En Sat, 16 May 2009 04:04:03 -0300, Igor Katson <descent...@gmail.com> escribió:
Gabriel Genellina wrote:
En Fri, 15 May 2009 09:04:05 -0300, Igor Katson escribió:
Lawrence D'Oliveiro wrote:
In message <mailman.185.1242375959.8015.python-l...@python.org>, Igor Katson wrote:
Lawrence D'Oliveiro wrote:
In message <mailman.183.1242371089.8015.python-l...@python.org>, Igor Katson wrote:

I have problems in getting a SocketServer to shutdown.
Shutdown implies closing the listening socket, doesn't it?

No (perhaps it should, but that is another issue). There is a
documentation bug; BaseServer.shutdown is documented as "Tells the
serve_forever() loop to stop and waits until it does." [1]
The docstring is much more explicit: """Stops the serve_forever loop.
Blocks until the loop has finished. This must be called while
serve_forever() is running in another thread, or it will deadlock."""

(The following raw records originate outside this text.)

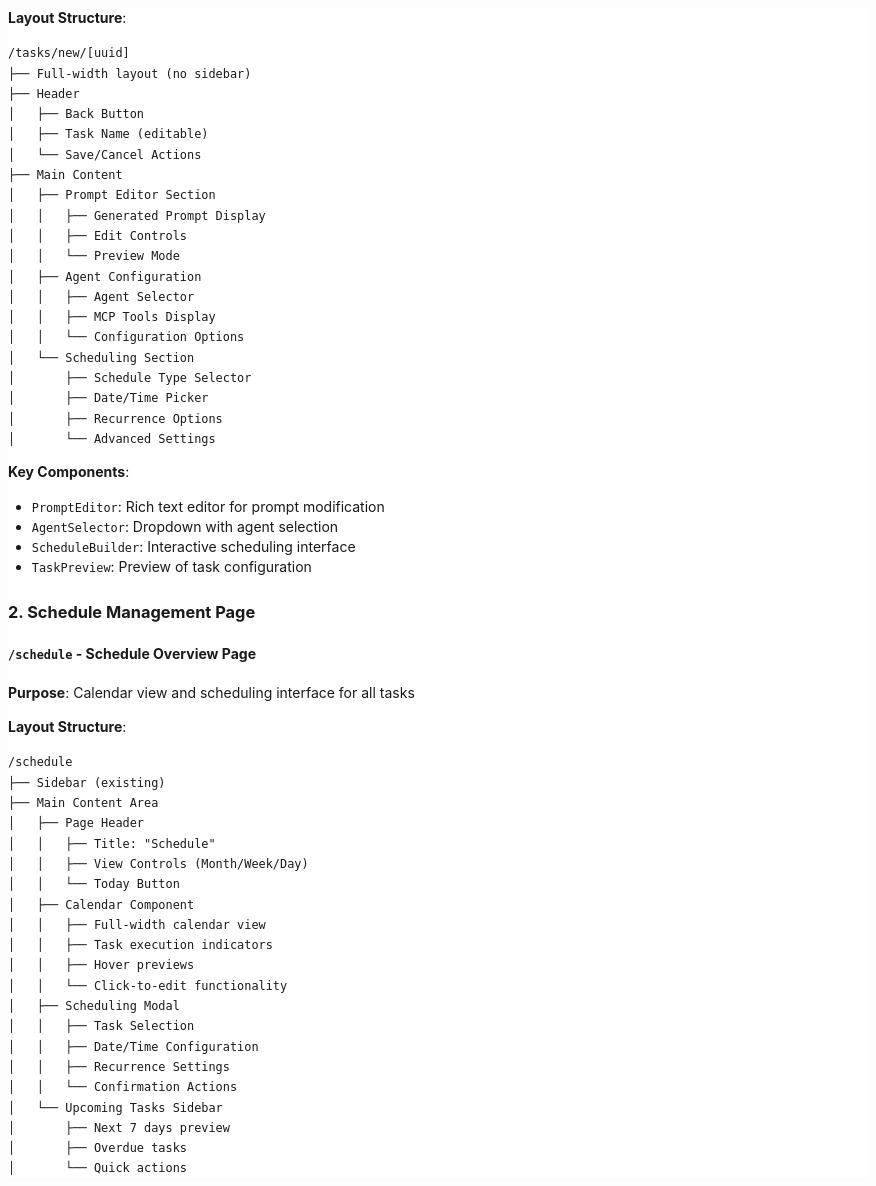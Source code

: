 **Layout Structure**:
```
/tasks/new/[uuid]
├── Full-width layout (no sidebar)
├── Header
│   ├── Back Button
│   ├── Task Name (editable)
│   └── Save/Cancel Actions
├── Main Content
│   ├── Prompt Editor Section
│   │   ├── Generated Prompt Display
│   │   ├── Edit Controls
│   │   └── Preview Mode
│   ├── Agent Configuration
│   │   ├── Agent Selector
│   │   ├── MCP Tools Display
│   │   └── Configuration Options
│   └── Scheduling Section
│       ├── Schedule Type Selector
│       ├── Date/Time Picker
│       ├── Recurrence Options
│       └── Advanced Settings
```

**Key Components**:
- `PromptEditor`: Rich text editor for prompt modification
- `AgentSelector`: Dropdown with agent selection
- `ScheduleBuilder`: Interactive scheduling interface
- `TaskPreview`: Preview of task configuration

### 2. Schedule Management Page

#### `/schedule` - Schedule Overview Page
**Purpose**: Calendar view and scheduling interface for all tasks

**Layout Structure**:
```
/schedule
├── Sidebar (existing)
├── Main Content Area
│   ├── Page Header
│   │   ├── Title: "Schedule"
│   │   ├── View Controls (Month/Week/Day)
│   │   └── Today Button
│   ├── Calendar Component
│   │   ├── Full-width calendar view
│   │   ├── Task execution indicators
│   │   ├── Hover previews
│   │   └── Click-to-edit functionality
│   ├── Scheduling Modal
│   │   ├── Task Selection
│   │   ├── Date/Time Configuration
│   │   ├── Recurrence Settings
│   │   └── Confirmation Actions
│   └── Upcoming Tasks Sidebar
│       ├── Next 7 days preview
│       ├── Overdue tasks
│       └── Quick actions
```
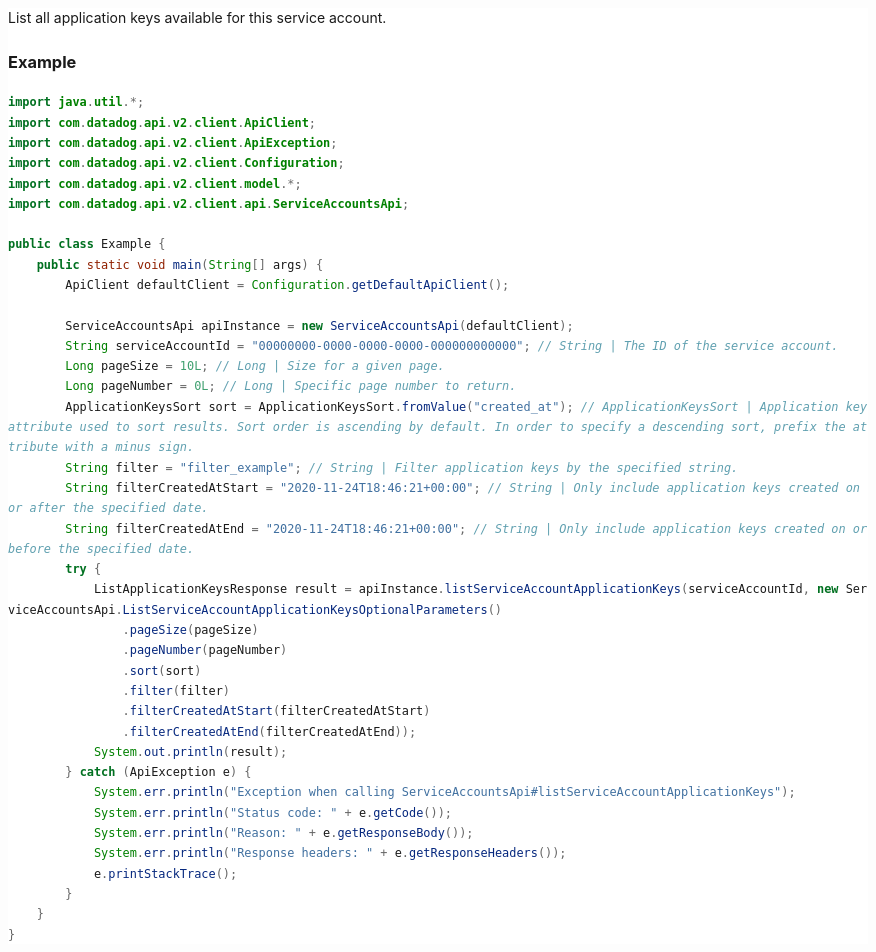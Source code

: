 List all application keys available for this service account.

### Example

```java
import java.util.*;
import com.datadog.api.v2.client.ApiClient;
import com.datadog.api.v2.client.ApiException;
import com.datadog.api.v2.client.Configuration;
import com.datadog.api.v2.client.model.*;
import com.datadog.api.v2.client.api.ServiceAccountsApi;

public class Example {
    public static void main(String[] args) {
        ApiClient defaultClient = Configuration.getDefaultApiClient();

        ServiceAccountsApi apiInstance = new ServiceAccountsApi(defaultClient);
        String serviceAccountId = "00000000-0000-0000-0000-000000000000"; // String | The ID of the service account.
        Long pageSize = 10L; // Long | Size for a given page.
        Long pageNumber = 0L; // Long | Specific page number to return.
        ApplicationKeysSort sort = ApplicationKeysSort.fromValue("created_at"); // ApplicationKeysSort | Application key attribute used to sort results. Sort order is ascending by default. In order to specify a descending sort, prefix the attribute with a minus sign.
        String filter = "filter_example"; // String | Filter application keys by the specified string.
        String filterCreatedAtStart = "2020-11-24T18:46:21+00:00"; // String | Only include application keys created on or after the specified date.
        String filterCreatedAtEnd = "2020-11-24T18:46:21+00:00"; // String | Only include application keys created on or before the specified date.
        try {
            ListApplicationKeysResponse result = apiInstance.listServiceAccountApplicationKeys(serviceAccountId, new ServiceAccountsApi.ListServiceAccountApplicationKeysOptionalParameters()
                .pageSize(pageSize)
                .pageNumber(pageNumber)
                .sort(sort)
                .filter(filter)
                .filterCreatedAtStart(filterCreatedAtStart)
                .filterCreatedAtEnd(filterCreatedAtEnd));
            System.out.println(result);
        } catch (ApiException e) {
            System.err.println("Exception when calling ServiceAccountsApi#listServiceAccountApplicationKeys");
            System.err.println("Status code: " + e.getCode());
            System.err.println("Reason: " + e.getResponseBody());
            System.err.println("Response headers: " + e.getResponseHeaders());
            e.printStackTrace();
        }
    }
}
```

So, if you have a single-threaded server, *don't* use shutdown(). And, to orderly close the listening socket, use server_close() instead. Your

Hmm. Gabriel, could you please show the same for the threaded version? This one deadlocks:
[code removed]

The shutdown method should *only* be called while serve_forever is running. If called after server_forever exited, shutdown() blocks forever.

<code>
from SocketServer import TCPServer, BaseRequestHandler
from threading import Thread

server = TCPServer(('localhost',1234), BaseRequestHandler)
run_thread = Thread(target=server.serve_forever)
run_thread.start()
try:
    print "press ^C to exit"
    import time; time.sleep(30)
except KeyboardInterrupt:
    print "^C detected"
    pass
server.shutdown()
run_thread.join()
print "bye"
</code>

But, what are you after, exactly? I think I'd use the above code only in a GUI application with a background server.
There are other alternatives, like asyncore or Twisted.